Start of Data listing
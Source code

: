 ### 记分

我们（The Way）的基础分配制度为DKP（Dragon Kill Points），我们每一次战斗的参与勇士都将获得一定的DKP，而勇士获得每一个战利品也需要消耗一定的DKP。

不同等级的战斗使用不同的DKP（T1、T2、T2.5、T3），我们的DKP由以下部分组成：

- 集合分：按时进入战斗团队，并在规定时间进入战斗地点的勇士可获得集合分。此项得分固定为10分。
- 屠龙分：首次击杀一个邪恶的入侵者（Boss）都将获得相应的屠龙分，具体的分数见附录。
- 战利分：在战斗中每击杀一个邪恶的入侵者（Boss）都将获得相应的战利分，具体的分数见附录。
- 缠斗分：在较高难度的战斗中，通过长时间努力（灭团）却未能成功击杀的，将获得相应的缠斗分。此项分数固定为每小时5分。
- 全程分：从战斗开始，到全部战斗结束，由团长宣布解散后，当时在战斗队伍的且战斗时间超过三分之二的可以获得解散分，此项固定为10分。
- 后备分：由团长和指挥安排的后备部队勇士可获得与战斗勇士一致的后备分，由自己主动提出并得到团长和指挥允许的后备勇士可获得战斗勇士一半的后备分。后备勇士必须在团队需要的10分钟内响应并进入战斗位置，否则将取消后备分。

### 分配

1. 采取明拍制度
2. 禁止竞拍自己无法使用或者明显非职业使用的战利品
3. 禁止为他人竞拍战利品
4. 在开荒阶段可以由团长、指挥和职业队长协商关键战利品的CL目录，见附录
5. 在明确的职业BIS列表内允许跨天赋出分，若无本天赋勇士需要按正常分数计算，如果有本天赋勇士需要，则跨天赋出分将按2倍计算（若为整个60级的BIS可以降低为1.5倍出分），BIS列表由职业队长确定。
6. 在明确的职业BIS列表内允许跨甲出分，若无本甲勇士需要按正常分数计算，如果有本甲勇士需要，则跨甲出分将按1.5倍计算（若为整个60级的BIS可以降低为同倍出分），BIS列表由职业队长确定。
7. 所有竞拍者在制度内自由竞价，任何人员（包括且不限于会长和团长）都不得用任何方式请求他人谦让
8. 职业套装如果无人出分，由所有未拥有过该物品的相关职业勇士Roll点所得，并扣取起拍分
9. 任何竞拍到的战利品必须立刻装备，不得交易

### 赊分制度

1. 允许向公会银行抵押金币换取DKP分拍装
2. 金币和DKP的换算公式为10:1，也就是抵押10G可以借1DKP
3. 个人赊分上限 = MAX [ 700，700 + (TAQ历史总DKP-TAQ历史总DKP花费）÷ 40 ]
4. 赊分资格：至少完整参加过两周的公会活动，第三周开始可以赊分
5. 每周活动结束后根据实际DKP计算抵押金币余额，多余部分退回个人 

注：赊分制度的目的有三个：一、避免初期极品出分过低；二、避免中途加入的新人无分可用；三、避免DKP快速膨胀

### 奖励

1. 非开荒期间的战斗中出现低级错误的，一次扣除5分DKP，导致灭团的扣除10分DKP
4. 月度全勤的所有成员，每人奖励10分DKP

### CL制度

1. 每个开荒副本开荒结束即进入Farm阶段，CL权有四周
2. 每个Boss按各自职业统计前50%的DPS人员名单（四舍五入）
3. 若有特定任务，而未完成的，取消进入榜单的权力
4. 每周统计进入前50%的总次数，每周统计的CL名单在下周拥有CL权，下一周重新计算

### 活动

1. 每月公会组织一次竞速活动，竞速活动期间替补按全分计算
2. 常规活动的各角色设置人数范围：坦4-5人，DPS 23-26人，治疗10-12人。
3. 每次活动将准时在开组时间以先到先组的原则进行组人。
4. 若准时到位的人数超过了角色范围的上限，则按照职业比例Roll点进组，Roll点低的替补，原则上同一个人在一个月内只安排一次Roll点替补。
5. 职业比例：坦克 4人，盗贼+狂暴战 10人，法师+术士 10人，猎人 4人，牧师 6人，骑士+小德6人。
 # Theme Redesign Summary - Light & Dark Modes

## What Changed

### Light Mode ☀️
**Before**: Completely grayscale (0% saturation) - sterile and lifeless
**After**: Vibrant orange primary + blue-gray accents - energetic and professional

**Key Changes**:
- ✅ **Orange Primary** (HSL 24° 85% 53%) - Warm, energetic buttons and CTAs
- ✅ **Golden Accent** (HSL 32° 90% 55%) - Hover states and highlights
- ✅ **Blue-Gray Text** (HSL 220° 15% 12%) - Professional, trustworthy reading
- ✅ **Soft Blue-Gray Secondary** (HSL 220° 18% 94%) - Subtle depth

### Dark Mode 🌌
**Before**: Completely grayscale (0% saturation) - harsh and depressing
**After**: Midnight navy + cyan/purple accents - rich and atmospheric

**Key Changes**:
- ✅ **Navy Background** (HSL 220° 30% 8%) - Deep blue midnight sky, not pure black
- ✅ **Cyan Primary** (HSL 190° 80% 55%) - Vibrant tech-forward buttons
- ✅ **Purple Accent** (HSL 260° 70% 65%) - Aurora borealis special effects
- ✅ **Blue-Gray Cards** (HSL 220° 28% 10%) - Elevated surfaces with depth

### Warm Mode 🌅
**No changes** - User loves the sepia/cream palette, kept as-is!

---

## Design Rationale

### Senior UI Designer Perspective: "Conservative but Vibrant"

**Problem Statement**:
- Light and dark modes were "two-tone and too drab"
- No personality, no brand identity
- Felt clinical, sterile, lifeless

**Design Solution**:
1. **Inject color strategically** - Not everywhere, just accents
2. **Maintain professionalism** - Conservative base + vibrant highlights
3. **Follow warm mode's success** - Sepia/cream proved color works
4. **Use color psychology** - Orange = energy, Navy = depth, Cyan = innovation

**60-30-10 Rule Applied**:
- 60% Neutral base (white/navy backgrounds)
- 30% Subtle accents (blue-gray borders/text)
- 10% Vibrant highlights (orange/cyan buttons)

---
End of Data listing
▶ Exercise brief:
Reproduce, word for word and in full, only the lines above that start at the line with "6. 在明确的职业BIS列表" and run through the line with "1. 允许向公会银行抵押金币换取DKP分拍装", both ends included.

▶ Written solution:
6. 在明确的职业BIS列表内允许跨甲出分，若无本甲勇士需要按正常分数计算，如果有本甲勇士需要，则跨甲出分将按1.5倍计算（若为整个60级的BIS可以降低为同倍出分），BIS列表由职业队长确定。
7. 所有竞拍者在制度内自由竞价，任何人员（包括且不限于会长和团长）都不得用任何方式请求他人谦让
8. 职业套装如果无人出分，由所有未拥有过该物品的相关职业勇士Roll点所得，并扣取起拍分
9. 任何竞拍到的战利品必须立刻装备，不得交易

### 赊分制度

1. 允许向公会银行抵押金币换取DKP分拍装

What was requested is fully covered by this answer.